§ Problem to work on:
What you return must be every line below that includes the word "weights".

————————

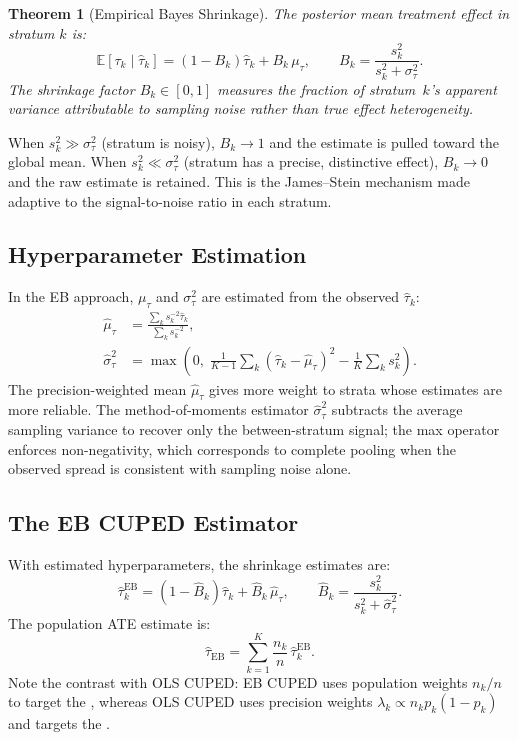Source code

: \documentclass[12pt]{article}
\theoremstyle{plain}
\newtheorem{theorem}{Theorem}
\theoremstyle{definition}
\newcommand{\PATE}{\text{PATE}}
\newcommand{\VWATT}{\text{VWATT}}
\begin{document}
\begin{theorem}[Empirical Bayes Shrinkage]
\label{thm:eb_shrinkage}
The posterior mean treatment effect in stratum $k$ is:
\begin{equation}
  \mathbb{E}[\tau_k \mid \hat{\tau}_k]
    = (1 - B_k)\hat{\tau}_k + B_k\,\mu_\tau,
  \qquad
  B_k = \frac{s_k^2}{s_k^2 + \sigma_\tau^2}.
  \label{eq:shrinkage_eb}
\end{equation}
The shrinkage factor $B_k \in [0,1]$ measures the fraction of stratum~$k$'s
apparent variance attributable to sampling noise rather than true effect
heterogeneity.
\end{theorem}

When $s_k^2 \gg \sigma_\tau^2$ (stratum is noisy), $B_k \to 1$ and the
estimate is pulled toward the global mean.
When $s_k^2 \ll \sigma_\tau^2$ (stratum has a precise, distinctive effect),
$B_k \to 0$ and the raw estimate is retained.
This is the James--Stein mechanism \citep{james1961estimation} made
adaptive to the signal-to-noise ratio in each stratum.

\subsection{Hyperparameter Estimation}

In the EB approach, $\mu_\tau$ and $\sigma_\tau^2$ are estimated from the
observed $\hat{\tau}_k$:
\begin{align}
  \hat{\mu}_\tau &= \frac{\sum_k s_k^{-2}\hat{\tau}_k}
                         {\sum_k s_k^{-2}},
  \label{eq:mu_hat} \\
  \hat{\sigma}_\tau^2 &= \max\!\left(0,\;
    \frac{1}{K-1}\sum_k (\hat{\tau}_k - \hat{\mu}_\tau)^2
    - \frac{1}{K}\sum_k s_k^2\right).
  \label{eq:sigma_hat}
\end{align}
The precision-weighted mean $\hat{\mu}_\tau$ gives more weight to strata
whose estimates are more reliable.
The method-of-moments estimator $\hat{\sigma}_\tau^2$ subtracts the average
sampling variance to recover only the between-stratum signal; the max operator
enforces non-negativity, which corresponds to complete pooling when the
observed spread is consistent with sampling noise alone.

\subsection{The EB CUPED Estimator}

With estimated hyperparameters, the shrinkage estimates are:
\begin{equation}
  \hat{\tau}_k^{\text{EB}} =
    (1 - \hat{B}_k)\hat{\tau}_k + \hat{B}_k\,\hat{\mu}_\tau,
  \qquad
  \hat{B}_k = \frac{s_k^2}{s_k^2 + \hat{\sigma}_\tau^2}.
  \label{eq:eb_estimates}
\end{equation}
The population ATE estimate is:
\begin{equation}
  \hat{\tau}_{\text{EB}} = \sum_{k=1}^K \frac{n_k}{n}\,
    \hat{\tau}_k^{\text{EB}}.
  \label{eq:eb_pop}
\end{equation}
Note the contrast with OLS CUPED: EB CUPED uses population weights $n_k/n$
to target the \PATE, whereas OLS CUPED uses precision weights $\lambda_k
\propto n_k p_k(1-p_k)$ and targets the \VWATT.
\end{document}
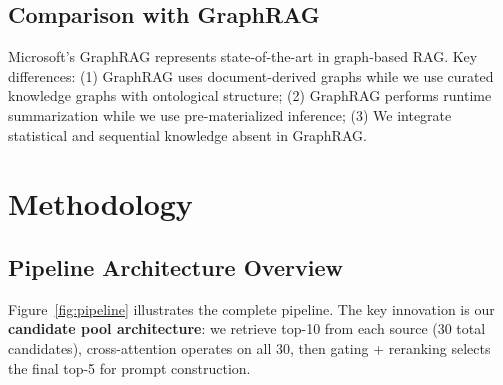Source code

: \documentclass[10pt,twocolumn]{article}
\begin{document}
\subsection{Comparison with GraphRAG}
\label{sec:graphrag}

Microsoft's GraphRAG \cite{edge2024graphrag,microsoft2024graphrag} represents state-of-the-art in graph-based RAG. Key differences: (1) GraphRAG uses document-derived graphs while we use curated knowledge graphs with ontological structure; (2) GraphRAG performs runtime summarization while we use pre-materialized inference; (3) We integrate statistical and sequential knowledge absent in GraphRAG.

\section{Methodology}
\label{sec:method}

\subsection{Pipeline Architecture Overview}
\label{sec:pipeline}

Figure~\ref{fig:pipeline} illustrates the complete pipeline. The key innovation is our \textbf{candidate pool architecture}: we retrieve top-10 from each source (30 total candidates), cross-attention operates on all 30, then gating + reranking selects the final top-5 for prompt construction.
\end{document}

————————

§ Finished exercise:
Note the contrast with OLS CUPED: EB CUPED uses population weights $n_k/n$
to target the \PATE, whereas OLS CUPED uses precision weights $\lambda_k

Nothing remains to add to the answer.